• What to produce:
All of the data is to be set down again without alteration.

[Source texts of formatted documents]
__________

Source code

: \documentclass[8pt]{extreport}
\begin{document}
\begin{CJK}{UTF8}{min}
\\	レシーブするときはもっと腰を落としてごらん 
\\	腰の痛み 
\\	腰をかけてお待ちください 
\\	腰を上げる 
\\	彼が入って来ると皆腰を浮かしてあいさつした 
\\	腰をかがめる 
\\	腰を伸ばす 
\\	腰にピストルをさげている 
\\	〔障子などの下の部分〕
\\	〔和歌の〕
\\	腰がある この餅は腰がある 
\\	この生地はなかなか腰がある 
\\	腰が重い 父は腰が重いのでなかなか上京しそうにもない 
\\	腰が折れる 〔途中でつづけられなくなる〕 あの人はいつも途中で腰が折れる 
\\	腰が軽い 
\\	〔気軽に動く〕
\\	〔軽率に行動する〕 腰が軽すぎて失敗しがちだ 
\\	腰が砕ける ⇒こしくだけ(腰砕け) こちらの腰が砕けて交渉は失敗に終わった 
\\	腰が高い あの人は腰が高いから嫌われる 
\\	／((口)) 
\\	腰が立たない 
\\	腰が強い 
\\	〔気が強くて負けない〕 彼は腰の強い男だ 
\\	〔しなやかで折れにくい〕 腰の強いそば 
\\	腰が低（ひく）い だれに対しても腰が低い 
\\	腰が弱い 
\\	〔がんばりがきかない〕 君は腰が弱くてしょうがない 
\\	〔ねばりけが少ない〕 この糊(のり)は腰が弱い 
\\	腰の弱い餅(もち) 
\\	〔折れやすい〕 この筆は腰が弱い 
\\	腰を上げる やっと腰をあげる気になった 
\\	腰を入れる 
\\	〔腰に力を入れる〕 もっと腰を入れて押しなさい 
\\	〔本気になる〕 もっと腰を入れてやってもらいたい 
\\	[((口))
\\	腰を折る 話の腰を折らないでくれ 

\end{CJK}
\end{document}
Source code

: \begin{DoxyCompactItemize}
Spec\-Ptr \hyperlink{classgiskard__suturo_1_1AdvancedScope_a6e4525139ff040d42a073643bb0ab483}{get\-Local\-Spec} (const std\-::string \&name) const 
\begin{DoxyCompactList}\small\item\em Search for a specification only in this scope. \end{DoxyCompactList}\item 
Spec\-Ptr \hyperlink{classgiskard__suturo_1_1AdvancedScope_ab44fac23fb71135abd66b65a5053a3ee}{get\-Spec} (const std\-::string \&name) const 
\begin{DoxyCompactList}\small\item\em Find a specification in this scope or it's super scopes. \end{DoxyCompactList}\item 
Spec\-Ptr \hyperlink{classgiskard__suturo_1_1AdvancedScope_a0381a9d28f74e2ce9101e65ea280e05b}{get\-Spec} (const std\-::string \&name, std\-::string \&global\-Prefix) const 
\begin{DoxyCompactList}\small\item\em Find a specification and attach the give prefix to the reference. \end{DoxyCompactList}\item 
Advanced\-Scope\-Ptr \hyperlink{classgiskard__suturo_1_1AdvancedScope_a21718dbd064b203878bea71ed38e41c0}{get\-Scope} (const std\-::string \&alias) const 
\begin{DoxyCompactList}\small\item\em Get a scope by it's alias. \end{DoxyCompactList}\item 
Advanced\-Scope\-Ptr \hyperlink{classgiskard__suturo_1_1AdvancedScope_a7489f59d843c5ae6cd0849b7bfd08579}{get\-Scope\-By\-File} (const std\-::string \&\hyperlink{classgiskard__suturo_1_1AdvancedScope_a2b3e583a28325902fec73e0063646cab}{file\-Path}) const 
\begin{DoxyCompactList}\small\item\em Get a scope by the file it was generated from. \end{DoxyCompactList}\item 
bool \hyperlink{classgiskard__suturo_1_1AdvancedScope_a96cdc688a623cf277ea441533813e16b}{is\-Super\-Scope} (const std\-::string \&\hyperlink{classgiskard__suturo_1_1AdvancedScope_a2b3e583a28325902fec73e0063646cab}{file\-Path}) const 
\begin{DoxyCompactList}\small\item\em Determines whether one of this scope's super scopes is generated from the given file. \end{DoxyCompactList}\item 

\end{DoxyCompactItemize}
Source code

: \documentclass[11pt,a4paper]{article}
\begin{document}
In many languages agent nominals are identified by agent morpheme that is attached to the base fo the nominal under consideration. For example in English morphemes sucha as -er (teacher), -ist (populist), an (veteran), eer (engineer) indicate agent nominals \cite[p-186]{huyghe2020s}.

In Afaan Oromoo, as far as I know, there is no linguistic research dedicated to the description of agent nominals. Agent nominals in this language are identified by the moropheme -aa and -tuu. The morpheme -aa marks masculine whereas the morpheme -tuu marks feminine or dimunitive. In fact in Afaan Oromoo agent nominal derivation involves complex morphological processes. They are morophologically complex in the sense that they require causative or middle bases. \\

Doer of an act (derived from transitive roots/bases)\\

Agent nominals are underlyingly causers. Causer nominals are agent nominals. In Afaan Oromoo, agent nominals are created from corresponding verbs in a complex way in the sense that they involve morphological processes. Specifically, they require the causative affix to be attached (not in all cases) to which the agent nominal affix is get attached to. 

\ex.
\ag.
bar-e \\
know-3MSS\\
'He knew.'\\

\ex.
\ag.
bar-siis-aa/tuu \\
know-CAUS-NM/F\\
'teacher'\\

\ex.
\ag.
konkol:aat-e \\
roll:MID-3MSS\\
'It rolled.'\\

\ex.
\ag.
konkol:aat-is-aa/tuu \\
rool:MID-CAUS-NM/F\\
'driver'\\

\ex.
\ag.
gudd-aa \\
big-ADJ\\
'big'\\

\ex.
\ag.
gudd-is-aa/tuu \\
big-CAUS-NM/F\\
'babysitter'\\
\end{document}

__________

• Solution below:
Source code

: \documentclass[8pt]{extreport}
\begin{document}
\begin{CJK}{UTF8}{min}
\\	レシーブするときはもっと腰を落としてごらん 
\\	腰の痛み 
\\	腰をかけてお待ちください 
\\	腰を上げる 
\\	彼が入って来ると皆腰を浮かしてあいさつした 
\\	腰をかがめる 
\\	腰を伸ばす 
\\	腰にピストルをさげている 
\\	〔障子などの下の部分〕
\\	〔和歌の〕
\\	腰がある この餅は腰がある 
\\	この生地はなかなか腰がある 
\\	腰が重い 父は腰が重いのでなかなか上京しそうにもない 
\\	腰が折れる 〔途中でつづけられなくなる〕 あの人はいつも途中で腰が折れる 
\\	腰が軽い 
\\	〔気軽に動く〕
\\	〔軽率に行動する〕 腰が軽すぎて失敗しがちだ 
\\	腰が砕ける ⇒こしくだけ(腰砕け) こちらの腰が砕けて交渉は失敗に終わった 
\\	腰が高い あの人は腰が高いから嫌われる 
\\	／((口)) 
\\	腰が立たない 
\\	腰が強い 
\\	〔気が強くて負けない〕 彼は腰の強い男だ 
\\	〔しなやかで折れにくい〕 腰の強いそば 
\\	腰が低（ひく）い だれに対しても腰が低い 
\\	腰が弱い 
\\	〔がんばりがきかない〕 君は腰が弱くてしょうがない 
\\	〔ねばりけが少ない〕 この糊(のり)は腰が弱い 
\\	腰の弱い餅(もち) 
\\	〔折れやすい〕 この筆は腰が弱い 
\\	腰を上げる やっと腰をあげる気になった 
\\	腰を入れる 
\\	〔腰に力を入れる〕 もっと腰を入れて押しなさい 
\\	〔本気になる〕 もっと腰を入れてやってもらいたい 
\\	[((口))
\\	腰を折る 話の腰を折らないでくれ 

\end{CJK}
\end{document}
Source code

: \begin{DoxyCompactItemize}
Spec\-Ptr \hyperlink{classgiskard__suturo_1_1AdvancedScope_a6e4525139ff040d42a073643bb0ab483}{get\-Local\-Spec} (const std\-::string \&name) const 
\begin{DoxyCompactList}\small\item\em Search for a specification only in this scope. \end{DoxyCompactList}\item 
Spec\-Ptr \hyperlink{classgiskard__suturo_1_1AdvancedScope_ab44fac23fb71135abd66b65a5053a3ee}{get\-Spec} (const std\-::string \&name) const 
\begin{DoxyCompactList}\small\item\em Find a specification in this scope or it's super scopes. \end{DoxyCompactList}\item 
Spec\-Ptr \hyperlink{classgiskard__suturo_1_1AdvancedScope_a0381a9d28f74e2ce9101e65ea280e05b}{get\-Spec} (const std\-::string \&name, std\-::string \&global\-Prefix) const 
\begin{DoxyCompactList}\small\item\em Find a specification and attach the give prefix to the reference. \end{DoxyCompactList}\item 
Advanced\-Scope\-Ptr \hyperlink{classgiskard__suturo_1_1AdvancedScope_a21718dbd064b203878bea71ed38e41c0}{get\-Scope} (const std\-::string \&alias) const 
\begin{DoxyCompactList}\small\item\em Get a scope by it's alias. \end{DoxyCompactList}\item 
Advanced\-Scope\-Ptr \hyperlink{classgiskard__suturo_1_1AdvancedScope_a7489f59d843c5ae6cd0849b7bfd08579}{get\-Scope\-By\-File} (const std\-::string \&\hyperlink{classgiskard__suturo_1_1AdvancedScope_a2b3e583a28325902fec73e0063646cab}{file\-Path}) const 
\begin{DoxyCompactList}\small\item\em Get a scope by the file it was generated from. \end{DoxyCompactList}\item 
bool \hyperlink{classgiskard__suturo_1_1AdvancedScope_a96cdc688a623cf277ea441533813e16b}{is\-Super\-Scope} (const std\-::string \&\hyperlink{classgiskard__suturo_1_1AdvancedScope_a2b3e583a28325902fec73e0063646cab}{file\-Path}) const 
\begin{DoxyCompactList}\small\item\em Determines whether one of this scope's super scopes is generated from the given file. \end{DoxyCompactList}\item 

\end{DoxyCompactItemize}
Source code

: \documentclass[11pt,a4paper]{article}
\begin{document}
In many languages agent nominals are identified by agent morpheme that is attached to the base fo the nominal under consideration. For example in English morphemes sucha as -er (teacher), -ist (populist), an (veteran), eer (engineer) indicate agent nominals \cite[p-186]{huyghe2020s}.

In Afaan Oromoo, as far as I know, there is no linguistic research dedicated to the description of agent nominals. Agent nominals in this language are identified by the moropheme -aa and -tuu. The morpheme -aa marks masculine whereas the morpheme -tuu marks feminine or dimunitive. In fact in Afaan Oromoo agent nominal derivation involves complex morphological processes. They are morophologically complex in the sense that they require causative or middle bases. \\

Doer of an act (derived from transitive roots/bases)\\

Agent nominals are underlyingly causers. Causer nominals are agent nominals. In Afaan Oromoo, agent nominals are created from corresponding verbs in a complex way in the sense that they involve morphological processes. Specifically, they require the causative affix to be attached (not in all cases) to which the agent nominal affix is get attached to. 

\ex.
\ag.
bar-e \\
know-3MSS\\
'He knew.'\\

\ex.
\ag.
bar-siis-aa/tuu \\
know-CAUS-NM/F\\
'teacher'\\

\ex.
\ag.
konkol:aat-e \\
roll:MID-3MSS\\
'It rolled.'\\

\ex.
\ag.
konkol:aat-is-aa/tuu \\
rool:MID-CAUS-NM/F\\
'driver'\\

\ex.
\ag.
gudd-aa \\
big-ADJ\\
'big'\\

\ex.
\ag.
gudd-is-aa/tuu \\
big-CAUS-NM/F\\
'babysitter'\\
\end{document}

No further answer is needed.